Task prompt:
Within the data that follows, set down exactly the lines from the one containing "Interpretation: this structure" through the one containing "Bandwise Condition Number", both ends included.

::: Supplied information :::

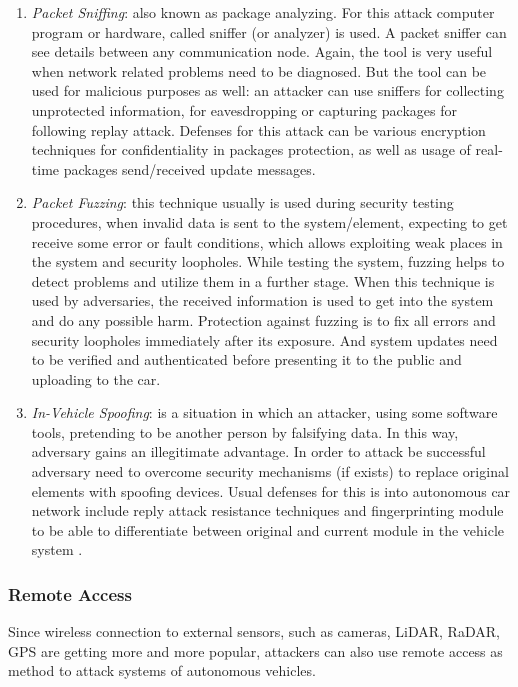 \begin{enumerate}
\begin{enumerate}
		\item \textit{Packet Sniffing}: also known as package analyzing. For this attack computer program or hardware, called sniffer (or analyzer) is used. A packet sniffer can see details between any communication node.  Again, the tool is very useful when network related problems need to be diagnosed. But the tool can be used for malicious purposes as well: an attacker can use sniffers for collecting unprotected information, for eavesdropping or capturing packages for following replay attack. Defenses for this attack can be various encryption techniques for confidentiality in packages protection, as well as usage of real-time packages send/received update messages.
		\item \textit{Packet Fuzzing}: this technique usually is used during security testing procedures, when invalid data is sent to the system/element, expecting to get receive some error or fault conditions, which allows exploiting weak places in the system and security loopholes. While testing the system, fuzzing helps to detect problems and utilize them in a further stage. When this technique is used by adversaries, the received information is used to get into the system and do any possible harm. Protection against fuzzing is to fix all errors and security loopholes immediately after its exposure. And system updates need to be verified and authenticated before presenting it to the public and uploading to the car.
		\item \textit{In-Vehicle Spoofing}: is a situation in which an attacker, using some software tools, pretending to be another person by falsifying data. In this way, adversary gains an illegitimate advantage. In order to attack be successful adversary need to overcome security mechanisms (if exists) to replace original elements with spoofing devices. Usual defenses for this is into autonomous car network include reply attack resistance techniques and fingerprinting module to be able to differentiate between original and current module in the vehicle system \cite{attacTax1}.
	\end{enumerate}
\end{enumerate}

\subsubsection{Remote Access}
Since wireless connection to external sensors, such as cameras, \gls{LiDAR}, \gls{RaDAR}, \gls{GPS} are getting more and more popular, attackers can also use remote access as method to attack systems of autonomous vehicles. 

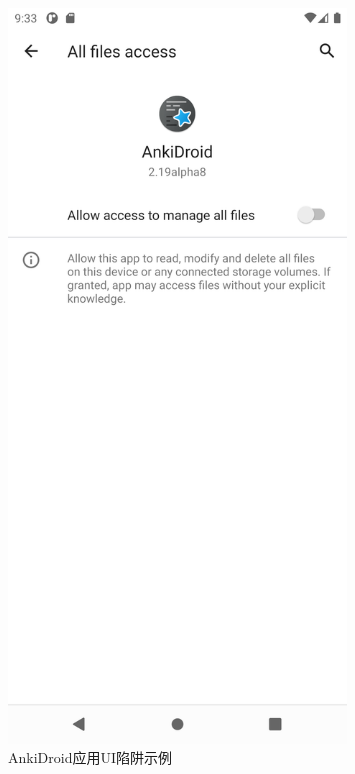 \documentclass{article}
\begin{document}
\begin{figure}[h]
\begin{minipage}
            \caption{Omninotes应用UI陷阱示例}
            \label{fig:ui_trap_example1}
        \end{minipage}
    \hfill
    \begin{minipage}
        [t]{0.4\textwidth}
            \centering
            \includegraphics[width=0.8\textwidth]{2.png}
            \caption{AnkiDroid应用UI陷阱示例}
            \label{fig:ui_trap_example2}
        \end{minipage}
\end{figure}
\end{document}
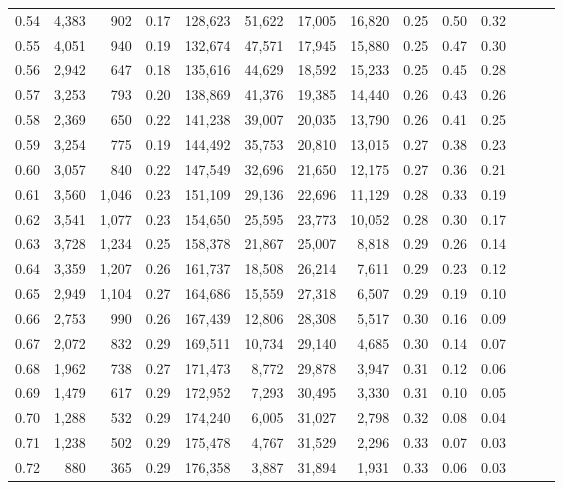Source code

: \begin{tabular}{rrrrrrrrrrrrrr}
0.54 &  4,383 &    902 &  0.17 &  128,623 &   51,622 &  17,005 &  16,820 &  0.25 &  0.50 &      0.32 \\
0.55 &  4,051 &    940 &  0.19 &  132,674 &   47,571 &  17,945 &  15,880 &  0.25 &  0.47 &      0.30 \\
0.56 &  2,942 &    647 &  0.18 &  135,616 &   44,629 &  18,592 &  15,233 &  0.25 &  0.45 &      0.28 \\
0.57 &  3,253 &    793 &  0.20 &  138,869 &   41,376 &  19,385 &  14,440 &  0.26 &  0.43 &      0.26 \\
0.58 &  2,369 &    650 &  0.22 &  141,238 &   39,007 &  20,035 &  13,790 &  0.26 &  0.41 &      0.25 \\
0.59 &  3,254 &    775 &  0.19 &  144,492 &   35,753 &  20,810 &  13,015 &  0.27 &  0.38 &      0.23 \\
0.60 &  3,057 &    840 &  0.22 &  147,549 &   32,696 &  21,650 &  12,175 &  0.27 &  0.36 &      0.21 \\
0.61 &  3,560 &  1,046 &  0.23 &  151,109 &   29,136 &  22,696 &  11,129 &  0.28 &  0.33 &      0.19 \\
0.62 &  3,541 &  1,077 &  0.23 &  154,650 &   25,595 &  23,773 &  10,052 &  0.28 &  0.30 &      0.17 \\
0.63 &  3,728 &  1,234 &  0.25 &  158,378 &   21,867 &  25,007 &   8,818 &  0.29 &  0.26 &      0.14 \\
0.64 &  3,359 &  1,207 &  0.26 &  161,737 &   18,508 &  26,214 &   7,611 &  0.29 &  0.23 &      0.12 \\
0.65 &  2,949 &  1,104 &  0.27 &  164,686 &   15,559 &  27,318 &   6,507 &  0.29 &  0.19 &      0.10 \\
0.66 &  2,753 &    990 &  0.26 &  167,439 &   12,806 &  28,308 &   5,517 &  0.30 &  0.16 &      0.09 \\
0.67 &  2,072 &    832 &  0.29 &  169,511 &   10,734 &  29,140 &   4,685 &  0.30 &  0.14 &      0.07 \\
0.68 &  1,962 &    738 &  0.27 &  171,473 &    8,772 &  29,878 &   3,947 &  0.31 &  0.12 &      0.06 \\
0.69 &  1,479 &    617 &  0.29 &  172,952 &    7,293 &  30,495 &   3,330 &  0.31 &  0.10 &      0.05 \\
0.70 &  1,288 &    532 &  0.29 &  174,240 &    6,005 &  31,027 &   2,798 &  0.32 &  0.08 &      0.04 \\
0.71 &  1,238 &    502 &  0.29 &  175,478 &    4,767 &  31,529 &   2,296 &  0.33 &  0.07 &      0.03 \\
0.72 &    880 &    365 &  0.29 &  176,358 &    3,887 &  31,894 &   1,931 &  0.33 &  0.06 &      0.03 \\

\end{tabular}
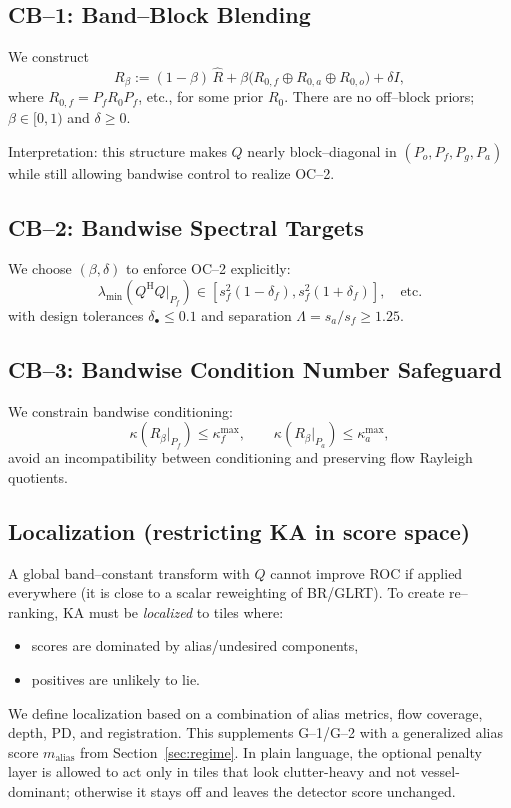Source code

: \documentclass[11pt]{article}
\newcommand{\wh}{\widehat}
\newcommand{\Hh}{^{\mathrm{H}}}
\newcommand{\Pf}{P_f}
\newcommand{\Pa}{P_a}
\newcommand{\Po}{P_o}
\newcommand{\Pg}{P_g}
\begin{document}
\subsection{CB--1: Band--Block Blending}

We construct
\[
R_\beta := (1-\beta)\,\wh R + \beta \bigl(R_{0,f}\oplus R_{0,a}\oplus R_{0,o}\bigr) + \delta I,
\]
where $R_{0,f} = \Pf R_0 \Pf$, etc., for some prior $R_0$. There are no off--block priors; $\beta\in[0,1)$ and $\delta\ge 0$.

Interpretation: this structure makes $Q$ nearly block--diagonal in $(\Po,\Pf,\Pg,\Pa)$ while still allowing bandwise control to realize OC--2.

\subsection{CB--2: Bandwise Spectral Targets}

We choose $(\beta,\delta)$ to enforce OC--2 explicitly:
\[
\lambda_{\min}(Q\Hh Q|_{\Pf}) \in [s_f^2(1-\delta_f), s_f^2(1+\delta_f)],\quad\text{etc.}
\]
with design tolerances $\delta_\bullet\le 0.1$ and separation $\Lambda = s_a/s_f \ge 1.25$.

\subsection{CB--3: Bandwise Condition Number Safeguard}

We constrain bandwise conditioning:
\[
\kappa(R_\beta|_{\Pf}) \le \kappa_f^{\max},\qquad
\kappa(R_\beta|_{\Pa}) \le \kappa_a^{\max},
\]
avoid an incompatibility between conditioning and preserving flow Rayleigh quotients.

\subsection{Localization (restricting KA in score space)}
\label{app:gating}

A global band--constant transform with $Q$ cannot improve ROC if applied everywhere (it is close to a scalar reweighting of BR/GLRT). To create re--ranking, KA must be \emph{localized} to tiles where:
\begin{itemize}[nosep]
  \item scores are dominated by alias/undesired components,
  \item positives are unlikely to lie.
\end{itemize}

We define localization based on a combination of alias metrics, flow coverage, depth, PD, and registration. This supplements G--1/G--2 with a generalized alias score $m_{\mathrm{alias}}$ from Section~\ref{sec:regime}.
In plain language, the optional penalty layer is allowed to act only in tiles that look clutter-heavy and not vessel-dominant; otherwise it stays off and leaves the detector score unchanged.
\end{document}
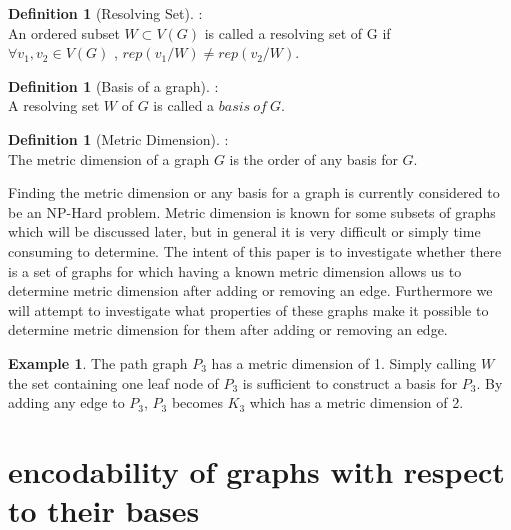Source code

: \documentclass[11pt]{amsart}
\theoremstyle{plain}  %
\theoremstyle{definition}
\newtheorem{defin}[thm]{{Definition}}
\newtheorem{ex}[thm]{Example}
\theoremstyle{remark}
\numberwithin{equation}{thm}
\begin{document}
 \begin{defin}[Resolving Set]:\\
  An ordered subset $W \subset V(G)$ is called a resolving set of G if\\ $\forall v_1, v_2 \in V(G)$  , $rep(v_1/W) \neq  rep(v_2/W)$.
 \end{defin}
 
 \begin{defin}[Basis of a graph]:\\
  A resolving set $W$ of $G$ is called a $basis\ of\ G$.
 \end{defin}
 
 \begin{defin}[Metric Dimension]:\\
  The metric dimension of a graph $G$ is the order of any basis for $G$.
 \end{defin}


Finding the metric dimension or any basis for a graph is currently considered to be an NP-Hard problem. 
Metric dimension is known for some subsets of graphs which will be discussed later, but in general it is very difficult or simply time consuming to determine.
The intent of this paper is to investigate whether there is a set of graphs for which having a known metric dimension allows us to determine metric dimension after adding or removing an edge.
Furthermore we will attempt to investigate what properties of these graphs make it possible to determine metric dimension for them after adding or removing an edge.
\begin{ex}
 The path graph $P_3$ has a metric dimension of 1. Simply calling $W$ the set containing one leaf node of $P_3$ is sufficient to construct a basis for $P_3$.
 By adding any edge to $P_3$, $P_3$ becomes $K_3$ which has a metric dimension of 2.
\end{ex}

\section{encodability of graphs with respect to their bases}
\end{document}
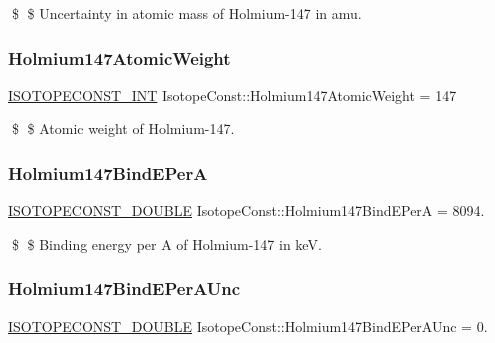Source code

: \$ \$ Uncertainty in atomic mass of Holmium-\/147 in amu. \mbox{\label{group___isotope_const-_holmium-_ho147_ga3e50f5b40fea5463800a80c051cf5996}} 
\subsubsection{\texorpdfstring{Holmium147\+Atomic\+Weight}{Holmium147AtomicWeight}}
{\footnotesize\ttfamily \mbox{\hyperlink{group___isotope_const-_macros_ga5f18360b3e99483a35c32d789e62621c}{I\+S\+O\+T\+O\+P\+E\+C\+O\+N\+S\+T\+\_\+\+I\+NT}} Isotope\+Const\+::\+Holmium147\+Atomic\+Weight = 147}

\$ \$ Atomic weight of Holmium-\/147. \mbox{\label{group___isotope_const-_holmium-_ho147_gac5e9944c917d30280b979589b6e78aec}} 
\subsubsection{\texorpdfstring{Holmium147\+Bind\+E\+PerA}{Holmium147BindEPerA}}
{\footnotesize\ttfamily \mbox{\hyperlink{group___isotope_const-_macros_ga8f45a7272ce02c0b4c65c44636ed719a}{I\+S\+O\+T\+O\+P\+E\+C\+O\+N\+S\+T\+\_\+\+D\+O\+U\+B\+LE}} Isotope\+Const\+::\+Holmium147\+Bind\+E\+PerA = 8094.}

\$ \$ Binding energy per A of Holmium-\/147 in keV. \mbox{\label{group___isotope_const-_holmium-_ho147_ga907e1fd35b495ef08fce44eaa6b60a1e}} 
\subsubsection{\texorpdfstring{Holmium147\+Bind\+E\+Per\+A\+Unc}{Holmium147BindEPerAUnc}}
{\footnotesize\ttfamily \mbox{\hyperlink{group___isotope_const-_macros_ga8f45a7272ce02c0b4c65c44636ed719a}{I\+S\+O\+T\+O\+P\+E\+C\+O\+N\+S\+T\+\_\+\+D\+O\+U\+B\+LE}} Isotope\+Const\+::\+Holmium147\+Bind\+E\+Per\+A\+Unc = 0.}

:::

Expected answer:
Interpretation: this structure makes $Q$ nearly block--diagonal in $(\Po,\Pf,\Pg,\Pa)$ while still allowing bandwise control to realize OC--2.

\subsection{CB--2: Bandwise Spectral Targets}

We choose $(\beta,\delta)$ to enforce OC--2 explicitly:
\[
\lambda_{\min}(Q\Hh Q|_{\Pf}) \in [s_f^2(1-\delta_f), s_f^2(1+\delta_f)],\quad\text{etc.}
\]
with design tolerances $\delta_\bullet\le 0.1$ and separation $\Lambda = s_a/s_f \ge 1.25$.

\subsection{CB--3: Bandwise Condition Number Safeguard}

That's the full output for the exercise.